Please return every line below that contains the string "commit".

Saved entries
▽
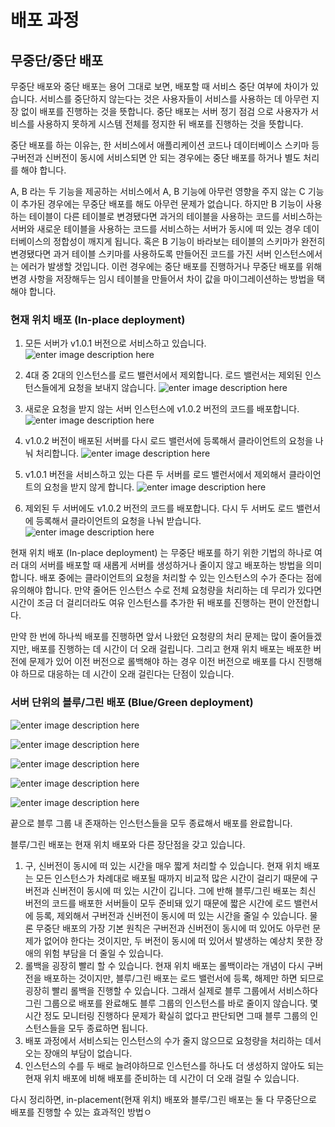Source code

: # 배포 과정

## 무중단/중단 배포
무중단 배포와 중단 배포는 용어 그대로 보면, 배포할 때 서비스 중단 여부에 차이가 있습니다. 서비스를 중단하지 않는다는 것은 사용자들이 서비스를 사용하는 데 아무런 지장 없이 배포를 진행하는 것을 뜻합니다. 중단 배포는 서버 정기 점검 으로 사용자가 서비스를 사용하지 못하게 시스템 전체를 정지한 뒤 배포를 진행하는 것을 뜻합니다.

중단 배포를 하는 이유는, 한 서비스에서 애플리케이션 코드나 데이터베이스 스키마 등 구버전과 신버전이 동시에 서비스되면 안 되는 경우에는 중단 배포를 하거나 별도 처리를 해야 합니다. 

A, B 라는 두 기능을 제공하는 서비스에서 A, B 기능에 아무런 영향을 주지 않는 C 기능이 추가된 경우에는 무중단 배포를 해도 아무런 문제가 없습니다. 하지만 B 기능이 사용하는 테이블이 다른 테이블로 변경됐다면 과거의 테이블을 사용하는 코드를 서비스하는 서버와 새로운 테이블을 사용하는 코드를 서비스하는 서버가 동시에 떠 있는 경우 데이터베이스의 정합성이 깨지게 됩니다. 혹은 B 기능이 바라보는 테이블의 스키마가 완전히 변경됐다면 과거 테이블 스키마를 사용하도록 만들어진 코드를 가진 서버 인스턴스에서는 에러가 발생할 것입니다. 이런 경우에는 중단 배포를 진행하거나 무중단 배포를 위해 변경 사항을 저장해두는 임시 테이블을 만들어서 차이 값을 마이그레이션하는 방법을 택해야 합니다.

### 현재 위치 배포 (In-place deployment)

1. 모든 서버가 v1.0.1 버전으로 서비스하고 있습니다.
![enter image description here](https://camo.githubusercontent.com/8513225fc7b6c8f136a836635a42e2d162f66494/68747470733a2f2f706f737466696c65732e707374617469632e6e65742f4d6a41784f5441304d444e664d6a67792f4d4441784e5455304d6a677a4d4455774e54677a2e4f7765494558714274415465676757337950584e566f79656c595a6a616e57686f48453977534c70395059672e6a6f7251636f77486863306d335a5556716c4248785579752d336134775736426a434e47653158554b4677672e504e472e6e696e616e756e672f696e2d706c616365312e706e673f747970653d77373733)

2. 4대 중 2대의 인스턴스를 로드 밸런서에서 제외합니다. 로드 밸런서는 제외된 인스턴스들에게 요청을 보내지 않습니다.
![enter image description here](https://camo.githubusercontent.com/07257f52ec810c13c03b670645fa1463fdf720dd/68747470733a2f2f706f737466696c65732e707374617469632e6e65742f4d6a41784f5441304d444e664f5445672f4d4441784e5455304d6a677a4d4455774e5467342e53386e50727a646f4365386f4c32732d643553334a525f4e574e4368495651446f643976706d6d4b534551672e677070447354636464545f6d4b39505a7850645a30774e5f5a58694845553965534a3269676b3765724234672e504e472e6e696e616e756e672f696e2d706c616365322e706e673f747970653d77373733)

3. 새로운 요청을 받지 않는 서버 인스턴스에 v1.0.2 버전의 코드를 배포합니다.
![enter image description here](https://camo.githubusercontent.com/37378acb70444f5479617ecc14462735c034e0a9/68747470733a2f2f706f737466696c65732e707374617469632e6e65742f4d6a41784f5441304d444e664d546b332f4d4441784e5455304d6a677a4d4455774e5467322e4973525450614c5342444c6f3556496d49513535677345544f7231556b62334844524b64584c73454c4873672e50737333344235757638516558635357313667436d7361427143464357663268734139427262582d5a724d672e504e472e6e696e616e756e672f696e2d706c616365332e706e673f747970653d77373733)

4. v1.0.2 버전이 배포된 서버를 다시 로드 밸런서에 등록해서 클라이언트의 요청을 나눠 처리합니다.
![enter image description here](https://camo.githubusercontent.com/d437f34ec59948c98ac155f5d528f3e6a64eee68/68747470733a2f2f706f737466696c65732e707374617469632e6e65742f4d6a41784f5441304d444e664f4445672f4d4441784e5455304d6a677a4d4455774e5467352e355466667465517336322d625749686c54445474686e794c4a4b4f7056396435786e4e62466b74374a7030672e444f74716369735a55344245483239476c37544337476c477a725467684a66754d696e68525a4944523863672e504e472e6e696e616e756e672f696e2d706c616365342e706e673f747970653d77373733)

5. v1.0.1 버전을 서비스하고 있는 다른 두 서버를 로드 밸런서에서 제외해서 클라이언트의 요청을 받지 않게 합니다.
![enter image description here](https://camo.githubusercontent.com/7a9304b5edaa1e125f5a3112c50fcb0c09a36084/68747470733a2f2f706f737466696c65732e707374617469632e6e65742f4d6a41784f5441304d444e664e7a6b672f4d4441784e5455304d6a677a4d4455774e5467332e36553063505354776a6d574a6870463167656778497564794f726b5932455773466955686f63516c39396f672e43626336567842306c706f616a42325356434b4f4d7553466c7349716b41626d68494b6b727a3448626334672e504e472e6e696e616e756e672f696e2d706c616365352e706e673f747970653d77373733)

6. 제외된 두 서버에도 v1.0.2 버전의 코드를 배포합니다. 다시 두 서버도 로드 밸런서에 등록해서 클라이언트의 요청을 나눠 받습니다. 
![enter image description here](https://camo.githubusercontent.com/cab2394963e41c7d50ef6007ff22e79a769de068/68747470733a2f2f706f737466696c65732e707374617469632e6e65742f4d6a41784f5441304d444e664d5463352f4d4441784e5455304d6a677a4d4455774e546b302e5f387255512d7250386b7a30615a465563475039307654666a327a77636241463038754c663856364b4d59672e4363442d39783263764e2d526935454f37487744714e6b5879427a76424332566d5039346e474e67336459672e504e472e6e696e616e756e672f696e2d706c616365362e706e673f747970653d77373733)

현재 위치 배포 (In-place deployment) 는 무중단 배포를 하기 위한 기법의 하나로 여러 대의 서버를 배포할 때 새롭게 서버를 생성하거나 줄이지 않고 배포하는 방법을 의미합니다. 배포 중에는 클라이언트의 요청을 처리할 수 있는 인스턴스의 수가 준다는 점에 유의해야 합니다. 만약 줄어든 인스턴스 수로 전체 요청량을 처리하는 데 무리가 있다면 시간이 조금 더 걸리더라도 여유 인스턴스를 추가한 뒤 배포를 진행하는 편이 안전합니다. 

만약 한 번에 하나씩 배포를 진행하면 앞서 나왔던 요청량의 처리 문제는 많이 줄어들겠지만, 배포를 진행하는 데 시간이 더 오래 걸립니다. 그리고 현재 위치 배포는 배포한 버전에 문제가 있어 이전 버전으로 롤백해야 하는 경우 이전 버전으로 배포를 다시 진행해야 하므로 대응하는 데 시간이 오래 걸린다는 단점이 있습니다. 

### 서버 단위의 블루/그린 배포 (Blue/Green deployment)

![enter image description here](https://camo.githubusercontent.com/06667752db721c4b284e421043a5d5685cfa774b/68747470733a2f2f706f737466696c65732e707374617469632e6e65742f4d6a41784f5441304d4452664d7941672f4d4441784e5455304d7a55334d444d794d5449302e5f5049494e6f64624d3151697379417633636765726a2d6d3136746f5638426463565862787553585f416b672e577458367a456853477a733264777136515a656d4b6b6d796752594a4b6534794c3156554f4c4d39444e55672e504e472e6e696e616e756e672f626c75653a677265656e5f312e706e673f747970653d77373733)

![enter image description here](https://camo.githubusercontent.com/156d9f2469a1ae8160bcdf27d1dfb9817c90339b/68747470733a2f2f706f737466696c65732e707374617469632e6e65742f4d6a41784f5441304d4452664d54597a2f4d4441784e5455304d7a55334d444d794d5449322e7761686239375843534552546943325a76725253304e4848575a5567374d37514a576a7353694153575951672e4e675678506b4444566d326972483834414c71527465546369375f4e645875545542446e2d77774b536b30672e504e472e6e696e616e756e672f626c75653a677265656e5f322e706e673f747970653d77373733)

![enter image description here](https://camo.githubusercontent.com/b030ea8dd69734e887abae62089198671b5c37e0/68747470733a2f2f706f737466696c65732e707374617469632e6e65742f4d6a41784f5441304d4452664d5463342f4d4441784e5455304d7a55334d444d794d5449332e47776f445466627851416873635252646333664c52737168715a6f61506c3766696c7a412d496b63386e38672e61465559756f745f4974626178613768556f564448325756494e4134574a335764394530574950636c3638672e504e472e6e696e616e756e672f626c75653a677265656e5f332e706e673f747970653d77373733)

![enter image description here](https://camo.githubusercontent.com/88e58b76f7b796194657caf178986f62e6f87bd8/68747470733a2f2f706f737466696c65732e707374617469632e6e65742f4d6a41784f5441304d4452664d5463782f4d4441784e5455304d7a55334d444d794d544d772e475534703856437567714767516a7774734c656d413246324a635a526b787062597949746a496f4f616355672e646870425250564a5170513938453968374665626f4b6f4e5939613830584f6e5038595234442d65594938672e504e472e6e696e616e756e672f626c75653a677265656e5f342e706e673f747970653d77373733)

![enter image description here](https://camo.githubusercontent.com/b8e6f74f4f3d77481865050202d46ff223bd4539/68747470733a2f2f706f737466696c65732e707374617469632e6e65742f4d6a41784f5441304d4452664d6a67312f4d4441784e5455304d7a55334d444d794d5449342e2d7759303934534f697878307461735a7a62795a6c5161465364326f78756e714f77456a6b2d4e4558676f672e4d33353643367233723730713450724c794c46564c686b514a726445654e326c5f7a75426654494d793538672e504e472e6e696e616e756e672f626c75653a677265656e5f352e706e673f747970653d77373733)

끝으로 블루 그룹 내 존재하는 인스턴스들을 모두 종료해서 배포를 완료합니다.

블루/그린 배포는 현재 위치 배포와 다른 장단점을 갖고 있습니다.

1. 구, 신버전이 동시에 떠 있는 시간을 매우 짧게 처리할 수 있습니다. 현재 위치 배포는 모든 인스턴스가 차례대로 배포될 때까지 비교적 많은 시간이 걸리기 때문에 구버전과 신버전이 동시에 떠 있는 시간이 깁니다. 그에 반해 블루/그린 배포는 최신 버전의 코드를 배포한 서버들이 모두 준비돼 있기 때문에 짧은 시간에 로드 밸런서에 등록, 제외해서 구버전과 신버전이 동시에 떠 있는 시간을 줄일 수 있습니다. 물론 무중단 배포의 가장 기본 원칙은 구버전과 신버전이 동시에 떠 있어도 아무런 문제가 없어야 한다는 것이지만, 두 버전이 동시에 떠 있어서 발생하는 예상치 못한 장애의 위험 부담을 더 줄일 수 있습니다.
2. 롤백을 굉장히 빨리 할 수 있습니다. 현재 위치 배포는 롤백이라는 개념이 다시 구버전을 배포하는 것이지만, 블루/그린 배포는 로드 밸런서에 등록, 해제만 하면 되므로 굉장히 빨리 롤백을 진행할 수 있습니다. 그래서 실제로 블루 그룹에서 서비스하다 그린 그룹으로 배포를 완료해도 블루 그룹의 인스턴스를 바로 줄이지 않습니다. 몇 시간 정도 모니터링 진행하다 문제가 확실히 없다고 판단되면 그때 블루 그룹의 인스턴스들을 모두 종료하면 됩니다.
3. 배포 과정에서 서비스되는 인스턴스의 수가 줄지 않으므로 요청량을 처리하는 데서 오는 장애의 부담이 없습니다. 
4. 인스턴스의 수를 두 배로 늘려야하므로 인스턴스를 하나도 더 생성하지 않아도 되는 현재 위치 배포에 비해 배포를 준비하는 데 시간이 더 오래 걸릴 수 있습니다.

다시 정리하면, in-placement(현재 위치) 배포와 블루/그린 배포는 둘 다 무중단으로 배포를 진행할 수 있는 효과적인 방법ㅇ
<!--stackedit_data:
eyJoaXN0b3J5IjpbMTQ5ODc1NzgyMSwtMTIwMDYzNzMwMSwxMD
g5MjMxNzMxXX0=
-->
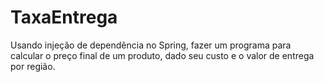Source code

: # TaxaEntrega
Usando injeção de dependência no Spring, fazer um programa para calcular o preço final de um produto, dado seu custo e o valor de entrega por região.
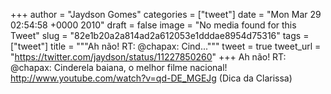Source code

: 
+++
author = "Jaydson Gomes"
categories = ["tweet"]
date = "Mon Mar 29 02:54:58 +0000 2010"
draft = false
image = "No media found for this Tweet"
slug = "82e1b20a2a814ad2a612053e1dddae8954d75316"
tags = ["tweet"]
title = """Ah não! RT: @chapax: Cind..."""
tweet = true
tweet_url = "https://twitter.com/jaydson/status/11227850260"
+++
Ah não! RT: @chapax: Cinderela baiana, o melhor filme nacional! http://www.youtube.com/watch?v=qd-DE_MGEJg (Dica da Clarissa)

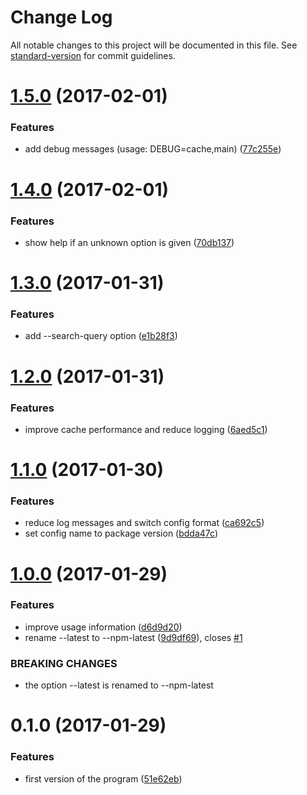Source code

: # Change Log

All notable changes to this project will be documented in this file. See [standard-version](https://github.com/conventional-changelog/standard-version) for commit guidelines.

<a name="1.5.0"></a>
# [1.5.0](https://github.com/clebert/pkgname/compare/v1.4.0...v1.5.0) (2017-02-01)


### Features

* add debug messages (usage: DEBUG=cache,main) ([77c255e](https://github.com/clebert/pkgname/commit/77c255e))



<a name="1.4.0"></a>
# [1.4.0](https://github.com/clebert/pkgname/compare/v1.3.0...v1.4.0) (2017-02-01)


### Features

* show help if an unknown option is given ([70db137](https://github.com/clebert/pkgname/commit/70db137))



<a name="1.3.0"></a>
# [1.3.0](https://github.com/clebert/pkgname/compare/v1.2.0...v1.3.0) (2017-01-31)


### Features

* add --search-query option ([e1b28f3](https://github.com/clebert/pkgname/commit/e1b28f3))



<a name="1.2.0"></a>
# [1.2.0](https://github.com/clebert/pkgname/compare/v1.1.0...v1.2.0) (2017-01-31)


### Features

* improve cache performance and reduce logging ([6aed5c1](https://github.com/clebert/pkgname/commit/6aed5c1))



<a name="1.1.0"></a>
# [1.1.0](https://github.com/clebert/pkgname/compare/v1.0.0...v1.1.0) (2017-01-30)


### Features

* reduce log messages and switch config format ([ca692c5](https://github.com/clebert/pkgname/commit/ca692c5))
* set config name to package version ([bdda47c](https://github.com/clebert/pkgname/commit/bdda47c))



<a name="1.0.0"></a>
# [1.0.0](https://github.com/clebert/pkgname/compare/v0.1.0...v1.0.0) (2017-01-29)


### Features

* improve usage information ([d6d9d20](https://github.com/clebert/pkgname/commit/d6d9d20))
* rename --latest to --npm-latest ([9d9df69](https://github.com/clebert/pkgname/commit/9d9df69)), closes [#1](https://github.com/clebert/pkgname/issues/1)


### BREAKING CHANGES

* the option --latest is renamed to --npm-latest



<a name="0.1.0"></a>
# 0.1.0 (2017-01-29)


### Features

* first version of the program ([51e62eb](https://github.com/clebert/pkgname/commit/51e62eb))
△
§ RESULT OF THIS TASK:
All notable changes to this project will be documented in this file. See [standard-version](https://github.com/conventional-changelog/standard-version) for commit guidelines.
* add debug messages (usage: DEBUG=cache,main) ([77c255e](https://github.com/clebert/pkgname/commit/77c255e))
* show help if an unknown option is given ([70db137](https://github.com/clebert/pkgname/commit/70db137))
* add --search-query option ([e1b28f3](https://github.com/clebert/pkgname/commit/e1b28f3))
* improve cache performance and reduce logging ([6aed5c1](https://github.com/clebert/pkgname/commit/6aed5c1))
* reduce log messages and switch config format ([ca692c5](https://github.com/clebert/pkgname/commit/ca692c5))
* set config name to package version ([bdda47c](https://github.com/clebert/pkgname/commit/bdda47c))
* improve usage information ([d6d9d20](https://github.com/clebert/pkgname/commit/d6d9d20))
* rename --latest to --npm-latest ([9d9df69](https://github.com/clebert/pkgname/commit/9d9df69)), closes [#1](https://github.com/clebert/pkgname/issues/1)
* first version of the program ([51e62eb](https://github.com/clebert/pkgname/commit/51e62eb))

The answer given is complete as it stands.